When I went to the beach path in Santa Monica with my dog, I used my beach-parking permit. There were others who had the beach parking permits who used them all day, it seemed. I just used mine to play tennis or take a bike ride while my dog ran next to me—usually I was there an hour or so.

There was this one guy who, no matter whether I went early in the morning or in the evening, was always there. He had his van parked near a curbed yardlike area, and he had three little dogs, who barked at us as we went by in the crosswalk. I complained to my therapist that Dodd was always away, and then this other guy—with whom I felt like I was in a little bit of a turf war at the beach, and who dressed neatly and did not look homeless—was bothering me. She said I was projecting my frustration with Dodd. I said I might as well be dating a homeless person.

“People were meant to be nomadic,” Dodd always said. He always stuck up for homeless people, and we had a lot of them in Santa Monica. He was part of a counterculture, one that revisited earlier times, when people were settlers, before land was owned. He said he only owned the house for cover, and he dressed in conservative clothes from Goodwill so he wouldn’t look like a bum. I was a gypsy with him for a short time, but at heart I was a nester.

It was necessary to have him live with me in order to date him. I gave him a set of keys and a street-parking permit. He’d roll into town like a wave, stay with me, and then head out with the changing tide or the new moon. It was like living with a woman and trying to keep track of her changing menstrual cycle with the tide in the morning.

You can’t hold a wave, I told myself. He was hard to toggle off. With him, things depended on the wind and “Maybe” was a real answer. Where a river mouth meets the ocean is called a confluence, and our relationship lacked that. But I understood the relaxation in an activity itself. Some days there would be a lot of time in between waves.

My friends said he was a drifter, a deadbeat, and a coward. I wanted to defend him to them, but I realized they were just sticking up for me. “I don’t want anything from you,” he’d said once we started dating. My divorced friends who lived in the Palisades were worried that he would try to take my condo.

“If he’s living with you for free, then he should pay for all groceries,” they said. Most of them were divorced and very concerned about their settlements. I wasn’t sure about all that, because I had been paying for myself for a long time and he actually wasn’t costing me more money. In a way there seemed there was nothing at stake: We weren’t going to get married. There would be no children.

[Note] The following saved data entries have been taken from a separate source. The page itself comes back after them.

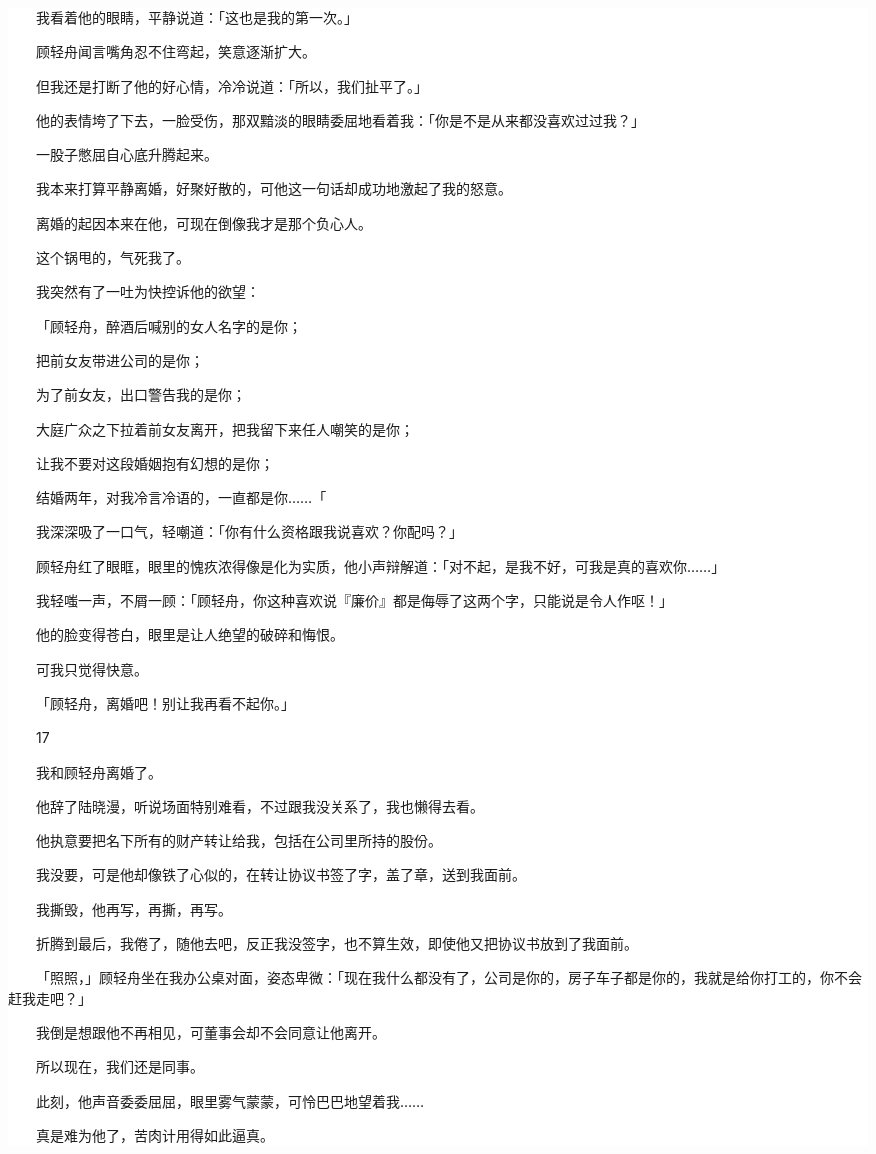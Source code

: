 &emsp;&emsp;我看着他的眼睛，平静说道：「这也是我的第一次。」  
  
&emsp;&emsp;顾轻舟闻言嘴角忍不住弯起，笑意逐渐扩大。  
  
&emsp;&emsp;但我还是打断了他的好心情，冷冷说道：「所以，我们扯平了。」  
  
&emsp;&emsp;他的表情垮了下去，一脸受伤，那双黯淡的眼睛委屈地看着我：「你是不是从来都没喜欢过过我？」  
  
&emsp;&emsp;一股子憋屈自心底升腾起来。  
  
&emsp;&emsp;我本来打算平静离婚，好聚好散的，可他这一句话却成功地激起了我的怒意。  
  
&emsp;&emsp;离婚的起因本来在他，可现在倒像我才是那个负心人。  
  
&emsp;&emsp;这个锅甩的，气死我了。  
  
&emsp;&emsp;我突然有了一吐为快控诉他的欲望：  
  
&emsp;&emsp;「顾轻舟，醉酒后喊别的女人名字的是你；  
  
&emsp;&emsp;把前女友带进公司的是你；  
  
&emsp;&emsp;为了前女友，出口警告我的是你；  
  
&emsp;&emsp;大庭广众之下拉着前女友离开，把我留下来任人嘲笑的是你；  
  
&emsp;&emsp;让我不要对这段婚姻抱有幻想的是你；  
  
&emsp;&emsp;结婚两年，对我冷言冷语的，一直都是你……「  
  
&emsp;&emsp;我深深吸了一口气，轻嘲道：「你有什么资格跟我说喜欢？你配吗？」  
  
&emsp;&emsp;顾轻舟红了眼眶，眼里的愧疚浓得像是化为实质，他小声辩解道：「对不起，是我不好，可我是真的喜欢你……」  
  
&emsp;&emsp;我轻嗤一声，不屑一顾：「顾轻舟，你这种喜欢说『廉价』都是侮辱了这两个字，只能说是令人作呕！」  
  
&emsp;&emsp;他的脸变得苍白，眼里是让人绝望的破碎和悔恨。  
  
&emsp;&emsp;可我只觉得快意。  
  
&emsp;&emsp;「顾轻舟，离婚吧！别让我再看不起你。」  
  
&emsp;&emsp;17  
  
&emsp;&emsp;我和顾轻舟离婚了。  
  
&emsp;&emsp;他辞了陆晓漫，听说场面特别难看，不过跟我没关系了，我也懒得去看。  
  
&emsp;&emsp;他执意要把名下所有的财产转让给我，包括在公司里所持的股份。  
  
&emsp;&emsp;我没要，可是他却像铁了心似的，在转让协议书签了字，盖了章，送到我面前。  
  
&emsp;&emsp;我撕毁，他再写，再撕，再写。  
  
&emsp;&emsp;折腾到最后，我倦了，随他去吧，反正我没签字，也不算生效，即使他又把协议书放到了我面前。  
  
&emsp;&emsp;「照照，」顾轻舟坐在我办公桌对面，姿态卑微：「现在我什么都没有了，公司是你的，房子车子都是你的，我就是给你打工的，你不会赶我走吧？」  
  
&emsp;&emsp;我倒是想跟他不再相见，可董事会却不会同意让他离开。  
  
&emsp;&emsp;所以现在，我们还是同事。  
  
&emsp;&emsp;此刻，他声音委委屈屈，眼里雾气蒙蒙，可怜巴巴地望着我……  
  
&emsp;&emsp;真是难为他了，苦肉计用得如此逼真。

The tide would tell the truth. He just took off one day, said that me trying to talk to him drove him away. He now said that waves, and not just people, are nomadic, as part of his escape route. It was actually the fastest I’d seen him move, and he was not one to hurry. He drove off and I never heard from him again except for a few texts that said I drove him away. Part of me wanted him to keep driving, and part of me wanted him to come back.

Shorepound refers to what is left when a wave has come and gone: the rocks, debris, holes, and sand. If you are standing at the shore, shorepound can hurt your ankles. What he called his surf rhythm made him inaccessible. I was not a meanderer; I needed a place to be. With him, I’d felt nowhere. I’d grown up with a longing feeling, a wish that things would be different. When he left, I noticed that was gone too.